*Rendered images with source text*:
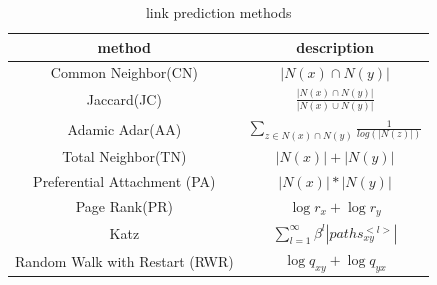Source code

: \documentclass[12pt]{article}
\begin{document}
\begin{table}
	\begin{center}
		\begin{tabular}{|c|c|}
			\hline
			method & description \\
			\hline
			Common Neighbor(CN) & $|N(x) \cap N(y)|$ \\
			Jaccard(JC) & $\frac{|N(x) \cap N(y)|}{|N(x) \cup N(y)|}$ \\
			Adamic Adar(AA) & $\sum_{z \in N(x) \cap N(y)}{\frac{1}{log(|N(z)|)}}$ \\
			Total Neighbor(TN) & $|N(x)| + |N(y)|$ \\
			Preferential Attachment (PA) & $|N(x)| * |N(y)|$ \\
			Page Rank(PR)  & $\log{r_x} + \log{r_y}$ \\
			Katz & $\sum_{l=1}^{\infty}\beta^l|paths_{xy}^{<l>}|$\\
			Random Walk with Restart (RWR)& $\log {q_{xy}} + \log {q_{yx}}$\\
			\hline
		\end{tabular}
	\end{center}
	\caption{link prediction methods}
	\label{tab:method}
\end{table}
\end{document}
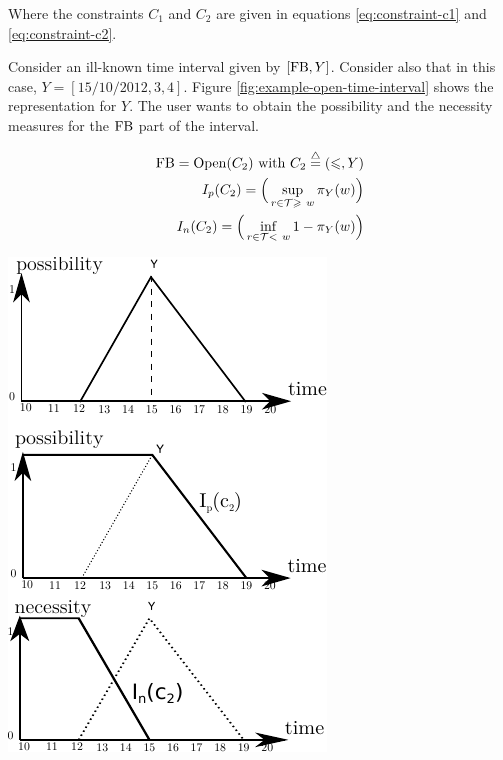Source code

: Where the constraints $C_1$ and $C_2$ are given in equations \eqref{eq:constraint-c1} and \eqref{eq:constraint-c2}.

\begin{example}
\label{ex:open-time-interval}
Consider an ill-known time interval given by $\left[\operatorname{FB}, Y \right]$. Consider also that in this case, $Y= \left[15/10/2012,3,4 \right] $. Figure \ref{fig:example-open-time-interval} shows the representation for $Y$. The user wants to obtain the possibility and the necessity measures for the $\operatorname{FB}$ part of the interval.
\end{example}

\begin{eqnarray}
\nonumber
\operatorname{FB} = \operatorname{Open}(C_2) \mbox{ with } C_2\stackrel{\triangle}{=}\left(\leqslant,Y\right)\\
\nonumber
I_p(C_2)= \Big(\sup_{r\in\mathcal{T} \geqslant\  w}\pi_{Y}(w)\Big)\\
\nonumber
I_n(C_2) = \Big(\inf_{r\in\mathcal{T} <\  w}1-\pi_{Y}(w)\Big)
\end{eqnarray}


\vspace*{13pt}
\begin{center}
{
\includegraphics[scale=1]{./graphs/open-time-interval.pdf}
\label{fig:example-open-time-interval}
}
\end{center}
\vspace*{10pt}
\vspace*{13pt}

*Task to complete*:
Count the lines of the entries above in which the string "mathcal" appears. Supply the number only.

*Exercise solution*:
2